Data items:
- - - -

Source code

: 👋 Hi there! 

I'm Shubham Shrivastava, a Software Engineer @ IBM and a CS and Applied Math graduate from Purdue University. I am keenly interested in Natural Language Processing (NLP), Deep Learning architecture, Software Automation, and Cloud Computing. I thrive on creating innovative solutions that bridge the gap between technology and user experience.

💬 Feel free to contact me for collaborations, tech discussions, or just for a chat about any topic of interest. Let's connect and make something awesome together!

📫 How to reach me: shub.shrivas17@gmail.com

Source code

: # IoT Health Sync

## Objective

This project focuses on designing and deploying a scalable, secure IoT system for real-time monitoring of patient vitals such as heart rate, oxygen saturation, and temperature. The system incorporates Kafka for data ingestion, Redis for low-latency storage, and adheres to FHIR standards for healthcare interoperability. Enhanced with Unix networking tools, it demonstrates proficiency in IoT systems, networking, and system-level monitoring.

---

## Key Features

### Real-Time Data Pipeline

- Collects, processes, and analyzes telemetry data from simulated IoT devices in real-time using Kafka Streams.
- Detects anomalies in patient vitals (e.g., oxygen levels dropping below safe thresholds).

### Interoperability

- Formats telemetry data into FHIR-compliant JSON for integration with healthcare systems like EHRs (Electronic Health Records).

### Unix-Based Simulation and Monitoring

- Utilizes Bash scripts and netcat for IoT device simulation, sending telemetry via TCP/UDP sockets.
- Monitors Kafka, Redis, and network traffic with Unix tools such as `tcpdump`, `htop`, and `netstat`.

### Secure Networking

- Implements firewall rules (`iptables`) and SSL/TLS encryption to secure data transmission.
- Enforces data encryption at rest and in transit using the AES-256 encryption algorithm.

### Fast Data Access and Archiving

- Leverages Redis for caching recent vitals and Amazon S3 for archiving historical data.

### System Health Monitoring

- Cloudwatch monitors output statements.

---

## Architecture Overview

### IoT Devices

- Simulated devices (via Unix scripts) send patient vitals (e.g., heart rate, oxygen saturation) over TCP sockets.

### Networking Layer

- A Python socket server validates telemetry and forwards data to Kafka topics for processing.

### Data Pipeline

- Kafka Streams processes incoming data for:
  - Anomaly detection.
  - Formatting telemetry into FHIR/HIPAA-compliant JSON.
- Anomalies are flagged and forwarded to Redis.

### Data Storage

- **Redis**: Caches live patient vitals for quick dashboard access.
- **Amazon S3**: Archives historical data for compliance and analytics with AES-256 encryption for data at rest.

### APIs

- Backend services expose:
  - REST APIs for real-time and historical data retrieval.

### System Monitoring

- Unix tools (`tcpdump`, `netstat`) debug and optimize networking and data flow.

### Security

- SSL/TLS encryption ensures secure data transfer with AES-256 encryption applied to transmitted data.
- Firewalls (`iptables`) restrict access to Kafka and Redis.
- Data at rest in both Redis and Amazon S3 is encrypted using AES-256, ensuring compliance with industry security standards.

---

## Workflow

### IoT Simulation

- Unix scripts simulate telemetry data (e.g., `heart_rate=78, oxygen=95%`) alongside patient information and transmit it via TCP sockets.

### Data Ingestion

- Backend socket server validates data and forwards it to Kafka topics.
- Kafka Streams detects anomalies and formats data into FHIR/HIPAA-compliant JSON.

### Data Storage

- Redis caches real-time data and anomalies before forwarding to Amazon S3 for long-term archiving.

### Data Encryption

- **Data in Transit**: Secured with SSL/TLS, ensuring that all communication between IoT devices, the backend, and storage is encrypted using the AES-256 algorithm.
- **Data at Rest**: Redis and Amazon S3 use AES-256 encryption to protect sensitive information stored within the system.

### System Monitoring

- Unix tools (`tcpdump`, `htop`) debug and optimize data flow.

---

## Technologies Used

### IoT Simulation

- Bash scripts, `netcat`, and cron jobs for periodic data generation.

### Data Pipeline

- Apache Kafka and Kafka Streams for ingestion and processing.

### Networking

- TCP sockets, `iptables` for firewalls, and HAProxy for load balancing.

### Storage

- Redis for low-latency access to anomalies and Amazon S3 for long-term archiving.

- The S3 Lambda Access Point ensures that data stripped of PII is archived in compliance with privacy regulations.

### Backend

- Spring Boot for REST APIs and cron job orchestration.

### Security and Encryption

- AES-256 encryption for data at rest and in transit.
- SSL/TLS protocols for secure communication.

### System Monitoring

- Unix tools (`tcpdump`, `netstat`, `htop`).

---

- - - -

Transcribe all the entries, keeping each one exactly as it is.

Source code

: 👋 Hi there! 

I'm Shubham Shrivastava, a Software Engineer @ IBM and a CS and Applied Math graduate from Purdue University. I am keenly interested in Natural Language Processing (NLP), Deep Learning architecture, Software Automation, and Cloud Computing. I thrive on creating innovative solutions that bridge the gap between technology and user experience.

💬 Feel free to contact me for collaborations, tech discussions, or just for a chat about any topic of interest. Let's connect and make something awesome together!

📫 How to reach me: shub.shrivas17@gmail.com

Source code

: # IoT Health Sync

## Objective

This project focuses on designing and deploying a scalable, secure IoT system for real-time monitoring of patient vitals such as heart rate, oxygen saturation, and temperature. The system incorporates Kafka for data ingestion, Redis for low-latency storage, and adheres to FHIR standards for healthcare interoperability. Enhanced with Unix networking tools, it demonstrates proficiency in IoT systems, networking, and system-level monitoring.

---

## Key Features

### Real-Time Data Pipeline

- Collects, processes, and analyzes telemetry data from simulated IoT devices in real-time using Kafka Streams.
- Detects anomalies in patient vitals (e.g., oxygen levels dropping below safe thresholds).

### Interoperability

- Formats telemetry data into FHIR-compliant JSON for integration with healthcare systems like EHRs (Electronic Health Records).

### Unix-Based Simulation and Monitoring

- Utilizes Bash scripts and netcat for IoT device simulation, sending telemetry via TCP/UDP sockets.
- Monitors Kafka, Redis, and network traffic with Unix tools such as `tcpdump`, `htop`, and `netstat`.

### Secure Networking

- Implements firewall rules (`iptables`) and SSL/TLS encryption to secure data transmission.
- Enforces data encryption at rest and in transit using the AES-256 encryption algorithm.

### Fast Data Access and Archiving

- Leverages Redis for caching recent vitals and Amazon S3 for archiving historical data.

### System Health Monitoring

- Cloudwatch monitors output statements.

---

## Architecture Overview

### IoT Devices

- Simulated devices (via Unix scripts) send patient vitals (e.g., heart rate, oxygen saturation) over TCP sockets.

### Networking Layer

- A Python socket server validates telemetry and forwards data to Kafka topics for processing.

### Data Pipeline

- Kafka Streams processes incoming data for:
  - Anomaly detection.
  - Formatting telemetry into FHIR/HIPAA-compliant JSON.
- Anomalies are flagged and forwarded to Redis.

### Data Storage

- **Redis**: Caches live patient vitals for quick dashboard access.
- **Amazon S3**: Archives historical data for compliance and analytics with AES-256 encryption for data at rest.

### APIs

- Backend services expose:
  - REST APIs for real-time and historical data retrieval.

### System Monitoring

- Unix tools (`tcpdump`, `netstat`) debug and optimize networking and data flow.

### Security

- SSL/TLS encryption ensures secure data transfer with AES-256 encryption applied to transmitted data.
- Firewalls (`iptables`) restrict access to Kafka and Redis.
- Data at rest in both Redis and Amazon S3 is encrypted using AES-256, ensuring compliance with industry security standards.

---

## Workflow

### IoT Simulation

- Unix scripts simulate telemetry data (e.g., `heart_rate=78, oxygen=95%`) alongside patient information and transmit it via TCP sockets.

### Data Ingestion

- Backend socket server validates data and forwards it to Kafka topics.
- Kafka Streams detects anomalies and formats data into FHIR/HIPAA-compliant JSON.

### Data Storage

- Redis caches real-time data and anomalies before forwarding to Amazon S3 for long-term archiving.

### Data Encryption

- **Data in Transit**: Secured with SSL/TLS, ensuring that all communication between IoT devices, the backend, and storage is encrypted using the AES-256 algorithm.
- **Data at Rest**: Redis and Amazon S3 use AES-256 encryption to protect sensitive information stored within the system.

### System Monitoring

- Unix tools (`tcpdump`, `htop`) debug and optimize data flow.

---

## Technologies Used

### IoT Simulation

- Bash scripts, `netcat`, and cron jobs for periodic data generation.

### Data Pipeline

- Apache Kafka and Kafka Streams for ingestion and processing.

### Networking

- TCP sockets, `iptables` for firewalls, and HAProxy for load balancing.

### Storage

- Redis for low-latency access to anomalies and Amazon S3 for long-term archiving.

- The S3 Lambda Access Point ensures that data stripped of PII is archived in compliance with privacy regulations.

### Backend

- Spring Boot for REST APIs and cron job orchestration.

### Security and Encryption

- AES-256 encryption for data at rest and in transit.
- SSL/TLS protocols for secure communication.

### System Monitoring

- Unix tools (`tcpdump`, `netstat`, `htop`).

---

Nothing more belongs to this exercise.